Hybrid Search in Postgres: Combining pgvector & pg_bm25 with RRF
The Dichotomy of Modern Search: Semantic vs. Keyword
In modern search systems, engineers face a fundamental trade-off. On one hand, dense vector search, powered by embeddings from models like BERT or sentence-transformers, delivers remarkable semantic understanding. It can find documents that are conceptually similar, even if they don't share any keywords. A search for "summer clothes" might correctly surface "sun dresses" and "linen shorts." However, this approach can falter on precision, especially with rare keywords, SKUs, or specific identifiers. The vector representation might average out the importance of a critical term like RTX-4090-OC, leading to less relevant results.
On the other hand, traditional lexical search, perfected by algorithms like BM25, excels at keyword matching. It's fast, precise, and gives users exactly what they ask for when they know the specific terms. But it's brittle. It has no conceptual grasp of the world; "summer clothes" and "warm weather apparel" are entirely different queries to a BM25-powered system unless extensive synonym lists are manually maintained.
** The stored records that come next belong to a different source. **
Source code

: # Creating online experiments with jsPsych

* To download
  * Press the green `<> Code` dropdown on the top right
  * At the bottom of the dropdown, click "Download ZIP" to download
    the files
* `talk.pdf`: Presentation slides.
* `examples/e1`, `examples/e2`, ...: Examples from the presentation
The state-of-the-art solution is not to choose one, but to combine both. Hybrid search leverages the strengths of each paradigm, delivering results that are both semantically relevant and keyword-aware. Historically, this required complex architectures involving a primary database (like PostgreSQL), a dedicated search engine (like Elasticsearch), and a vector database (like Pinecone or Weaviate), leading to significant data synchronization challenges and operational overhead.
This article details a powerful, modern alternative: implementing a complete, production-grade hybrid search system entirely within PostgreSQL. By leveraging the pgvector extension for dense vector search and the pg_bm25 extension for advanced sparse vector (keyword) search, we can build a unified, high-performance system. The crux of the challenge, and the focus of this article, is how to intelligently fuse the results from these two disparate systems. We will implement Reciprocal Rank Fusion (RRF), a simple yet profoundly effective technique for combining ranked lists without needing to normalize incomparable scores.
Prerequisites
This guide assumes you are a senior engineer with a strong understanding of:
- PostgreSQL administration and advanced SQL (CTEs, window functions).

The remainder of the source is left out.